A recent study published in the New England Journal of Medicine reveals that tirzepatide, the active ingredient in Eli Lilly's Mounjaro and Zepbound, dramatically reduces the risk of developing diabetes by 94% in individuals at high risk. This finding highlights the potential of GLP-1 receptor agonists beyond weight loss and diabetes treatment.
The Phase 3 trial, funded by Lilly, involved over 2,500 participants who were overweight or pre-diabetic. Subjects were administered weekly injections of either a placebo or varying doses (5, 10, or 15 mg) of tirzepatide over a 176-week period in a randomized, double-blind experiment.
The results indicated a significant disparity in diabetes diagnosis rates. Only 1.3% of participants receiving tirzepatide developed diabetes by the trial's end, compared to 13.3% in the placebo group. This suggests a substantial and sustained protective effect against the onset of diabetes.

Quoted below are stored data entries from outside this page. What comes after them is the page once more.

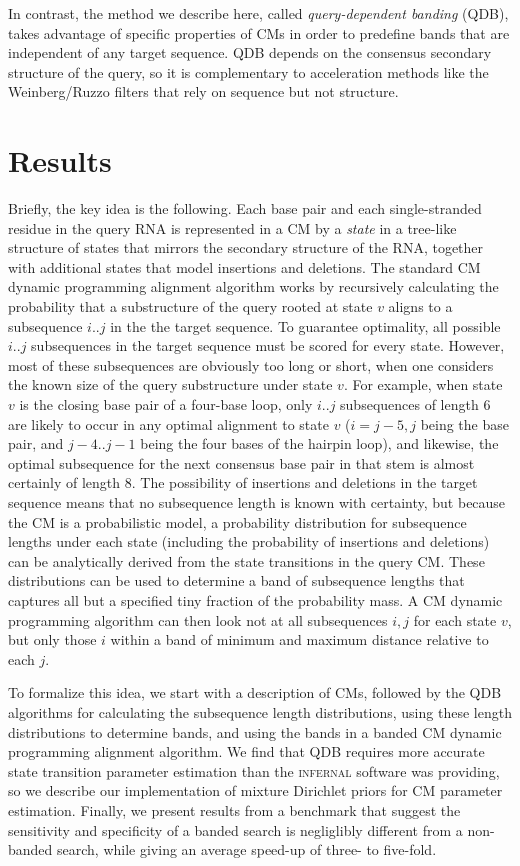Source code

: \documentclass[11pt]{article}
\begin{document}
In contrast, the method we describe here, called \emph{query-dependent
banding} (QDB), takes advantage of specific properties of CMs in order
to predefine bands that are independent of any target sequence.  QDB
depends on the consensus secondary structure of the query, so it is
complementary to acceleration methods like the Weinberg/Ruzzo filters
that rely on sequence but not structure.



\section{Results}

Briefly, the key idea is the following. Each base pair and each
single-stranded residue in the query RNA is represented in a CM by a
\emph{state} in a tree-like structure of states that mirrors the
secondary structure of the RNA, together with additional states that
model insertions and deletions. The standard CM dynamic programming
alignment algorithm works by recursively calculating the probability
that a substructure of the query rooted at state $v$ aligns to a
subsequence $i..j$ in the the target sequence. To guarantee
optimality, all possible $i..j$ subsequences in the target sequence
must be scored for every state.  However, most of these subsequences
are obviously too long or short, when one considers the known size of
the query substructure under state $v$. For example, when state $v$ is
the closing base pair of a four-base loop, only $i..j$ subsequences of
length 6 are likely to occur in any optimal alignment to state $v$
($i=j-5,j$ being the base pair, and $j-4..j-1$ being the four bases of
the hairpin loop), and likewise, the optimal subsequence for the next
consensus base pair in that stem is almost certainly of length 8.  The
possibility of insertions and deletions in the target sequence means
that no subsequence length is known with certainty, but because the CM
is a probabilistic model, a probability distribution for subsequence
lengths under each state (including the probability of insertions and
deletions) can be analytically derived from the state transitions in
the query CM.  These distributions can be used to determine a band of
subsequence lengths that captures all but a specified tiny fraction of
the probability mass. A CM dynamic programming algorithm can then look
not at all subsequences $i,j$ for each state $v$, but only those $i$
within a band of minimum and maximum distance relative to each $j$.

To formalize this idea, we start with a description of CMs, followed
by the QDB algorithms for calculating the subsequence length
distributions, using these length distributions to determine bands,
and using the bands in a banded CM dynamic programming alignment
algorithm.  We find that QDB requires more accurate state transition
parameter estimation than the \textsc{infernal} software was
providing, so we describe our implementation of mixture Dirichlet
priors for CM parameter estimation. Finally, we present results from a
benchmark that suggest the sensitivity and specificity of a banded
search is negliglibly different from a non-banded search, while giving
an average speed-up of three- to five-fold.
\end{document}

Sustained Benefits and Blood Sugar Control
Notably, the protective benefits of tirzepatide appeared to persist. After just 17 weeks, only 2.4% of those on active tirzepatide were diagnosed with diabetes, indicating that the drug effectively helped participants maintain better blood sugar control.
Comparison to Semaglutide
Similar studies involving semaglutide, the active ingredient in Novo Nordisk's Ozempic and Wegovy, suggest that it may offer comparable protective benefits against diabetes. This underscores the potential of GLP-1 receptor agonists as a class in preventing diabetes.
Implications and Accessibility
While these findings are promising, the high cost and limited insurance coverage of these drugs remain a barrier to access for many individuals who could benefit from them. Further research and efforts to improve affordability are needed to fully realize the potential of tirzepatide and similar medications in diabetes prevention.